### Recorded information

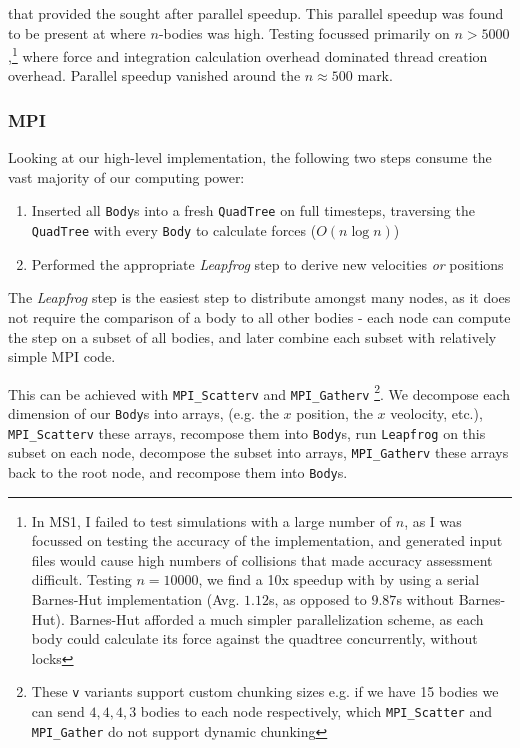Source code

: \documentclass[11pt,a4paper]{article}
\begin{document}
that provided the sought after parallel speedup. This parallel speedup was found to be present at where $n$-bodies was high. Testing focussed primarily on $n > 5000$,\footnote{In MS1, I failed to test simulations with a large number of $n$, as I was focussed on testing the accuracy of the implementation, and generated input files would cause high numbers of collisions that made accuracy assessment difficult. Testing $n=10000$, we find a 10x speedup with by using a serial Barnes-Hut implementation (Avg. $1.12$s, as opposed to $9.87$s without Barnes-Hut). Barnes-Hut afforded a much simpler parallelization scheme, as each body could calculate its force against the quadtree concurrently, without locks} where force and integration calculation overhead dominated thread creation overhead. Parallel speedup vanished around the $n \approx 500$ mark.


\subsubsection*{MPI}

Looking at our high-level implementation, the following two steps consume the vast majority of our computing power:

\begin{enumerate}
    \item Inserted all \texttt{Body}s into a fresh \texttt{QuadTree} on full timesteps, traversing the \texttt{QuadTree} with every \texttt{Body} to calculate forces ($O(n \log n)$)
    \item Performed the appropriate \textit{Leapfrog} step to derive new velocities \textit{or} positions
\end{enumerate}

The \textit{Leapfrog} step is the easiest step to distribute amongst many nodes, as it does not require the comparison of a body to all other bodies - each node can compute the step on a subset of all bodies, and later combine each subset with relatively simple MPI code.

This can be achieved with \texttt{MPI\_Scatterv} and \texttt{MPI\_Gatherv}
\footnote{These \texttt{v} variants support custom chunking sizes e.g. if we have 15 bodies we can send $4, 4, 4, 3$ bodies to each node respectively, which \texttt{MPI\_Scatter} and \texttt{MPI\_Gather} do not support dynamic chunking}. We decompose each dimension of our \texttt{Body}s into arrays, (e.g. the $x$ position, the $x$ veolocity, etc.), \texttt{MPI\_Scatterv} these arrays, recompose them into \texttt{Body}s, run \texttt{Leapfrog} on this subset on each node, decompose the subset into arrays, \texttt{MPI\_Gatherv} these arrays back to the root node, and recompose them into \texttt{Body}s.
\end{document}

### What to produce
Copy all the lines from the data above that hold the word "Leapfrog".

### Reply to the task
    \item Performed the appropriate \textit{Leapfrog} step to derive new velocities \textit{or} positions
The \textit{Leapfrog} step is the easiest step to distribute amongst many nodes, as it does not require the comparison of a body to all other bodies - each node can compute the step on a subset of all bodies, and later combine each subset with relatively simple MPI code.
\footnote{These \texttt{v} variants support custom chunking sizes e.g. if we have 15 bodies we can send $4, 4, 4, 3$ bodies to each node respectively, which \texttt{MPI\_Scatter} and \texttt{MPI\_Gather} do not support dynamic chunking}. We decompose each dimension of our \texttt{Body}s into arrays, (e.g. the $x$ position, the $x$ veolocity, etc.), \texttt{MPI\_Scatterv} these arrays, recompose them into \texttt{Body}s, run \texttt{Leapfrog} on this subset on each node, decompose the subset into arrays, \texttt{MPI\_Gatherv} these arrays back to the root node, and recompose them into \texttt{Body}s.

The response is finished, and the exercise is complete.